明け六ツ頃に神田の家《うち》を出て、品川から先は殊にひどい雪どけ道をたどって行って、大師堂の参拝を型のごとくに済ませたのは、その日も午を過ぎた頃であった。
「さあ、午飯《ひるめし》だ。どこにしよう」
繁昌と云っても今日《こんにち》のようではないので、門前の休み茶屋の数《かず》も知れている。毎月の縁日とは違って、きょうは初大師というので、どこの店もいっぱいの客である。いっそ川崎の宿《しゅく》まで引っ返して、万年屋で飯を食おうと云って、二人は空腹《すきばら》をかかえて、寒い風に吹きさらされながら戻って来ると、ここらもやはり混雑していて、万年屋も新田屋も客留めの姿である。二人は隅のほうに小さくなって、怱々《そうそう》に飯をくってしまった。
「まあ、仕方がねえ。江戸へ帰るまで我慢するのだ」
ここで草鞋を穿《は》きかえて、六郷の川端まで来かかると、十人ほどが渡しを待っていた。いずれも旅の人か江戸へ帰る人たちで、土地の者は少ない。そのなかで半七の眼についたのは三十二三の中年増《ちゅうどしま》で、藍鼠《あいねずみ》の頭巾《ずきん》に顔をつつんでいるが、浅黒い顔に薄化粧をして、ひと口にいえば婀娜《あだ》っぽい女であった。
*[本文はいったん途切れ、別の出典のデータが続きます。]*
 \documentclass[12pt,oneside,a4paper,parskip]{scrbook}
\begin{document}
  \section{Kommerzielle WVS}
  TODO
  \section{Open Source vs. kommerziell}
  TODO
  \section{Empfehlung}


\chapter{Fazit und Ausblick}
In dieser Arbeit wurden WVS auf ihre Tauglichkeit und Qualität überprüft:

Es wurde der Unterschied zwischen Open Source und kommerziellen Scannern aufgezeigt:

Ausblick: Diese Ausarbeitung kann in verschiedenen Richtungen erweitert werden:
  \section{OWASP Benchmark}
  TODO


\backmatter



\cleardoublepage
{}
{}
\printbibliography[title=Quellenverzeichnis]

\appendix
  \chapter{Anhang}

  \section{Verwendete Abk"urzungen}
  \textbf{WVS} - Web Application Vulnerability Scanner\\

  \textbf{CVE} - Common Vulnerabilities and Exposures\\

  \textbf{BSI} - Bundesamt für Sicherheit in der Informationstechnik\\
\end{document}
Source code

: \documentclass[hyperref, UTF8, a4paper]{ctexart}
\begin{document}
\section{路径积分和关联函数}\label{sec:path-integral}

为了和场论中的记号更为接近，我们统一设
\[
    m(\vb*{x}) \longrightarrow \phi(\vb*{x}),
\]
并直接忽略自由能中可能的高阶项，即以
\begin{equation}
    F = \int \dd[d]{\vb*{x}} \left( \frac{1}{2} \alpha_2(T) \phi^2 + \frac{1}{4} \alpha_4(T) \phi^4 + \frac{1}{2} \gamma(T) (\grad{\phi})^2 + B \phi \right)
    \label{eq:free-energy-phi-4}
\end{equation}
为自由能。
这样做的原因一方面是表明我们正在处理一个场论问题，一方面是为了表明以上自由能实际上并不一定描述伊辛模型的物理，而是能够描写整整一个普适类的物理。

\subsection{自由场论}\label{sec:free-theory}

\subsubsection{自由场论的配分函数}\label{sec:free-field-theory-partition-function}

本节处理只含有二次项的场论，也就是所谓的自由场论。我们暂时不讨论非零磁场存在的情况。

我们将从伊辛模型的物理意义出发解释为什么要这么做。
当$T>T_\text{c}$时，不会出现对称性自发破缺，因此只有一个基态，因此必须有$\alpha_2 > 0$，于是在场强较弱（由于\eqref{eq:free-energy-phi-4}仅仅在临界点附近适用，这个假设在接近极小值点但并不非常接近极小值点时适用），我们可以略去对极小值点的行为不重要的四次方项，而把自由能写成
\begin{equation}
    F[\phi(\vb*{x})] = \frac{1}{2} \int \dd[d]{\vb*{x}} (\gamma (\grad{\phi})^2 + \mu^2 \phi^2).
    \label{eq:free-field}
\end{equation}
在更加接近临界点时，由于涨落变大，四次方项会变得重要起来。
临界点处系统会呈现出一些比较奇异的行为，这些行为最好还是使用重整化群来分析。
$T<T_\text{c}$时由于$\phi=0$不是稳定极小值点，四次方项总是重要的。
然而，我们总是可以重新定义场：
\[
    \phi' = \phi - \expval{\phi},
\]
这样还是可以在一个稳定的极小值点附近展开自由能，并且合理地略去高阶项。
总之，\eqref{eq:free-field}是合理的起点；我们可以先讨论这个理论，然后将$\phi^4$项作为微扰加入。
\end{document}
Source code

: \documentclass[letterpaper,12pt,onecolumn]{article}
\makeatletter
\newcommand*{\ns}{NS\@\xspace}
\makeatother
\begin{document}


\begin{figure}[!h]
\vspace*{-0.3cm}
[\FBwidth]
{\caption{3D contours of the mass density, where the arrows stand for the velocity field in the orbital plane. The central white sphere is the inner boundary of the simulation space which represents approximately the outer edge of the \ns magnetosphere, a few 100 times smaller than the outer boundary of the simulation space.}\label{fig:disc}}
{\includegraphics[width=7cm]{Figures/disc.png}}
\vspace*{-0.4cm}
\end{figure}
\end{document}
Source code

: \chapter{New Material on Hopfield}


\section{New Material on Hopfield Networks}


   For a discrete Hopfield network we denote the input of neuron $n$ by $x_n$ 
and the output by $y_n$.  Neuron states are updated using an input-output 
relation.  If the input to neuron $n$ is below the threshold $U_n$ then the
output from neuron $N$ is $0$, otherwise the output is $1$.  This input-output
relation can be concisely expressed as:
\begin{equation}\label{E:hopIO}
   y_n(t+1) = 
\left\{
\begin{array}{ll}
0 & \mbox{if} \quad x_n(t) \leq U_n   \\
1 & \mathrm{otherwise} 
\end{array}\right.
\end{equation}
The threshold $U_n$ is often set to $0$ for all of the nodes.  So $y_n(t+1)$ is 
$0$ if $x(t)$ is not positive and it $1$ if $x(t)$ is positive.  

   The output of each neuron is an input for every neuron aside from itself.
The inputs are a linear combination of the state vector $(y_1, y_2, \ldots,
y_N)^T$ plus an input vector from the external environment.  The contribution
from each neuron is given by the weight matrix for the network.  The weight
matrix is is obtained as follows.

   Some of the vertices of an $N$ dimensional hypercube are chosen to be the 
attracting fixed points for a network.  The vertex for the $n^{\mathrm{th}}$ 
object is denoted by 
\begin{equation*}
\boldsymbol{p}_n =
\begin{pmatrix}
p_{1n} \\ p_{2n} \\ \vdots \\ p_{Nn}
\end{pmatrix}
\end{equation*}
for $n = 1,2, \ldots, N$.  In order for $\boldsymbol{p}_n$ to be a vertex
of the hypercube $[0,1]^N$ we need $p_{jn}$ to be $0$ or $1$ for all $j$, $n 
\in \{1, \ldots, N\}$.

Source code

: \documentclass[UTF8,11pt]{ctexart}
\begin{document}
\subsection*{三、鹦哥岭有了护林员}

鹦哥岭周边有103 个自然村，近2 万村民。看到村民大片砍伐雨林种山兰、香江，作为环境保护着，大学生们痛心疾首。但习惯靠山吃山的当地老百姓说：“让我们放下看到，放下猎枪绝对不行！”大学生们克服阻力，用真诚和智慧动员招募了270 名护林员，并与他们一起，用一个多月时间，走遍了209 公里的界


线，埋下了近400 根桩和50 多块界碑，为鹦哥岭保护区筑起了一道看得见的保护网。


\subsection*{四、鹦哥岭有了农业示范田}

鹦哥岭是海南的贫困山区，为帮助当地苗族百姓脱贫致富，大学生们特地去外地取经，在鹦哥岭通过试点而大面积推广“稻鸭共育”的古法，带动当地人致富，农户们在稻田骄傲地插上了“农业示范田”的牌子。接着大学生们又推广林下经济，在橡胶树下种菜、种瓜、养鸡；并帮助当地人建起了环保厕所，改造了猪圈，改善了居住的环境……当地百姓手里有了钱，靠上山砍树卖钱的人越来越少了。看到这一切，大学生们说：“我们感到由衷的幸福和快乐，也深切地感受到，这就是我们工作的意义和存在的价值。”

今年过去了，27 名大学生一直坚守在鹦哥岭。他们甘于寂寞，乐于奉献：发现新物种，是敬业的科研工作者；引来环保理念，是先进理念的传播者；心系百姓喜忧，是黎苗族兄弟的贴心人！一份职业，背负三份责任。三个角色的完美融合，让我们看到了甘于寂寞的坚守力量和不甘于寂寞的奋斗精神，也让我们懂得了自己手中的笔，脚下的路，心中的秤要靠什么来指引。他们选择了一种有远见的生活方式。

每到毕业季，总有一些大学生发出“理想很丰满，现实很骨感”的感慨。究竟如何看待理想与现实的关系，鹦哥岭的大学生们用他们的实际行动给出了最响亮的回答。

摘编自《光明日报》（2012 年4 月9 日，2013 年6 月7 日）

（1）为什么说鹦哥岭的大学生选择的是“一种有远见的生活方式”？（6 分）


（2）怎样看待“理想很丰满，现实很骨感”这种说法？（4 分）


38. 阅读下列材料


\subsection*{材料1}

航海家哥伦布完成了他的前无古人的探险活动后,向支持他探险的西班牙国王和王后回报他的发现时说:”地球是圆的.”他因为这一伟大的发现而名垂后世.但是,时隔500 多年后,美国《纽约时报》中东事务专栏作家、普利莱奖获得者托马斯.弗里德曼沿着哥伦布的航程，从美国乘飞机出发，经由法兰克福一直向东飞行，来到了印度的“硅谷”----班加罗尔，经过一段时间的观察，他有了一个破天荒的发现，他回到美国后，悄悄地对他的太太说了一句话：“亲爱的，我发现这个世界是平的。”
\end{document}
女は沙原《すなはら》にしゃがんで、細いきせるで煙草を吸っていた。庄太はその傍へ寄って煙草の火を借りた。
「天気はいいが、お寒うござんすね」と、庄太は云った。
「雪のあとのせいか、風がなかなか冷えます」と、女は云った。
そのうちに船が出たので、人々は思い思いに乗り込んだ。女は船のまん中に乗った。半七と庄太は舳先《へさき》に乗った。やがて向うの堤《どて》に着いて、江戸の方角へむかって歩きながら、半七は小声で云った。
「おい、庄太。あの女はなんだか見たような顔だな」
「わっしもそう思っているのだが、どうも思い出せねえ。堅気《かたぎ》じゃありませんね」
「今はどうだか知れねえが、前から堅気で通して来た女じゃあねえらしい」
「小股の切れ上がった粋な女ですね」
「それだから火を借りに行ったのじゃあねえかえ」と、半七は笑った。
「まあ、まあ、そんなものさ」
庄太も笑いながら後《あと》を見かえると、女は雪どけ道に悩みながら、おなじく江戸へむかって来るらしかった。町屋から蒲田へさしかかって、梅屋敷の前を通り過ぎたが、あまり風流気のない二人はそのまま素通りにして、大森に行き着くと、名物の麦わら細工を売る店のあいだに、休み茶屋を兼ねた小料理屋を見つけた。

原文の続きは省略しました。